- _Your objective_:
Return every line in the entries below where the word "overlap" shows up.

- _Supplied material_:
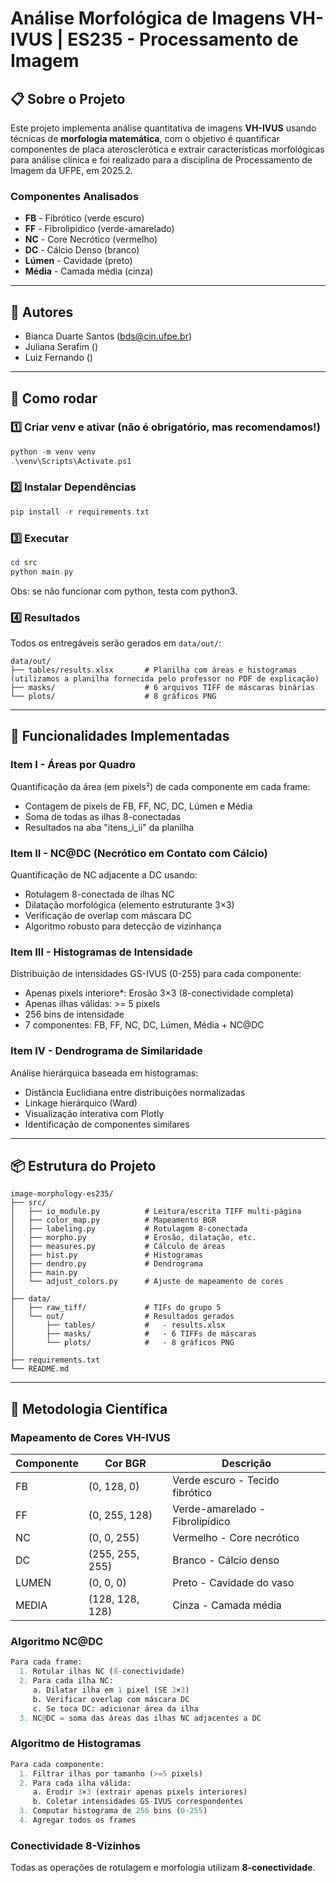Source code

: # Análise Morfológica de Imagens VH-IVUS | ES235 - Processamento de Imagem

## 📋 Sobre o Projeto

Este projeto implementa análise quantitativa de imagens **VH-IVUS** usando técnicas de **morfologia matemática**, com o objetivo é quantificar componentes de placa aterosclerótica e extrair características morfológicas para análise clínica e foi realizado para a disciplina de Processamento de Imagem da UFPE, em 2025.2. 

### Componentes Analisados
- **FB** - Fibrótico (verde escuro)
- **FF** - Fibrolipídico (verde-amarelado)
- **NC** - Core Necrótico (vermelho)
- **DC** - Cálcio Denso (branco)
- **Lúmen** - Cavidade (preto)
- **Média** - Camada média (cinza)

---

## 👥 Autores

- Bianca Duarte Santos (bds@cin.ufpe.br)
- Juliana Serafim ()
- Luiz Fernando ()

---

## 🚀 Como rodar

### 1️⃣ Criar venv e ativar (não é obrigatório, mas recomendamos!)
```powershell
python -m venv venv
.\venv\Scripts\Activate.ps1
```

### 2️⃣ Instalar Dependências
```powershell
pip install -r requirements.txt
```

### 3️⃣ Executar
```powershell
cd src
python main.py 
```
Obs: se não funcionar com python, testa com python3.

### 4️⃣ Resultados
Todos os entregáveis serão gerados em `data/out/`:
```
data/out/
├── tables/results.xlsx       # Planilha com áreas e histogramas (utilizamos a planilha fornecida pelo professor no PDF de explicação)
├── masks/                    # 6 arquivos TIFF de máscaras binárias
└── plots/                    # 8 gráficos PNG
```

---

## 🎯 Funcionalidades Implementadas

### Item I - Áreas por Quadro
Quantificação da área (em pixels²) de cada componente em cada frame:
- Contagem de pixels de FB, FF, NC, DC, Lúmen e Média
- Soma de todas as ilhas 8-conectadas
- Resultados na aba "itens_i_ii" da planilha

### Item II - NC@DC (Necrótico em Contato com Cálcio)
Quantificação de NC adjacente a DC usando:
- Rotulagem 8-conectada de ilhas NC
- Dilatação morfológica (elemento estruturante 3×3)
- Verificação de overlap com máscara DC
- Algoritmo robusto para detecção de vizinhança

### Item III - Histogramas de Intensidade
Distribuição de intensidades GS-IVUS (0-255) para cada componente:
- Apenas pixels interiore*: Erosão 3×3 (8-conectividade completa)
- Apenas ilhas válidas: >= 5 pixels
- 256 bins de intensidade
- 7 componentes: FB, FF, NC, DC, Lúmen, Média + NC@DC

### Item IV - Dendrograma de Similaridade
Análise hierárquica baseada em histogramas:
- Distância Euclidiana entre distribuições normalizadas
- Linkage hierárquico (Ward)
- Visualização interativa com Plotly
- Identificação de componentes similares

---

## 📦 Estrutura do Projeto

```
image-morphology-es235/
├── src/                     
│   ├── io_module.py          # Leitura/escrita TIFF multi-página
│   ├── color_map.py          # Mapeamento BGR 
│   ├── labeling.py           # Rotulagem 8-conectada
│   ├── morpho.py             # Erosão, dilatação, etc.
│   ├── measures.py           # Cálculo de áreas
│   ├── hist.py               # Histogramas 
│   ├── dendro.py             # Dendrograma 
│   ├── main.py               
│   └── adjust_colors.py      # Ajuste de mapeamento de cores
│
├── data/
│   ├── raw_tiff/             # TIFs do grupo 5
│   └── out/                  # Resultados gerados
│       ├── tables/           #   - results.xlsx
│       ├── masks/            #   - 6 TIFFs de máscaras
│       └── plots/            #   - 8 gráficos PNG
│
├── requirements.txt         
└── README.md              
```
---

## 🔬 Metodologia Científica

### Mapeamento de Cores VH-IVUS

| Componente | Cor BGR | Descrição |
|------------|---------|-----------|
| FB | (0, 128, 0) | Verde escuro - Tecido fibrótico |
| FF | (0, 255, 128) | Verde-amarelado - Fibrolipídico |
| NC | (0, 0, 255) | Vermelho - Core necrótico |
| DC | (255, 255, 255) | Branco - Cálcio denso |
| LUMEN | (0, 0, 0) | Preto - Cavidade do vaso |
| MEDIA | (128, 128, 128) | Cinza - Camada média |

### Algoritmo NC@DC 

```python
Para cada frame:
  1. Rotular ilhas NC (8-conectividade)
  2. Para cada ilha NC:
     a. Dilatar ilha em 1 pixel (SE 3×3)
     b. Verificar overlap com máscara DC
     c. Se toca DC: adicionar área da ilha
  3. NC@DC = soma das áreas das ilhas NC adjacentes a DC
```

### Algoritmo de Histogramas 

```python
Para cada componente:
  1. Filtrar ilhas por tamanho (>=5 pixels)
  2. Para cada ilha válida:
     a. Erodir 3×3 (extrair apenas pixels interiores)
     b. Coletar intensidades GS-IVUS correspondentes
  3. Computar histograma de 256 bins (0-255)
  4. Agregar todos os frames
```

### Conectividade 8-Vizinhos

Todas as operações de rotulagem e morfologia utilizam **8-conectividade**.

- _Answer to this task_:
- Verificação de overlap com máscara DC
     b. Verificar overlap com máscara DC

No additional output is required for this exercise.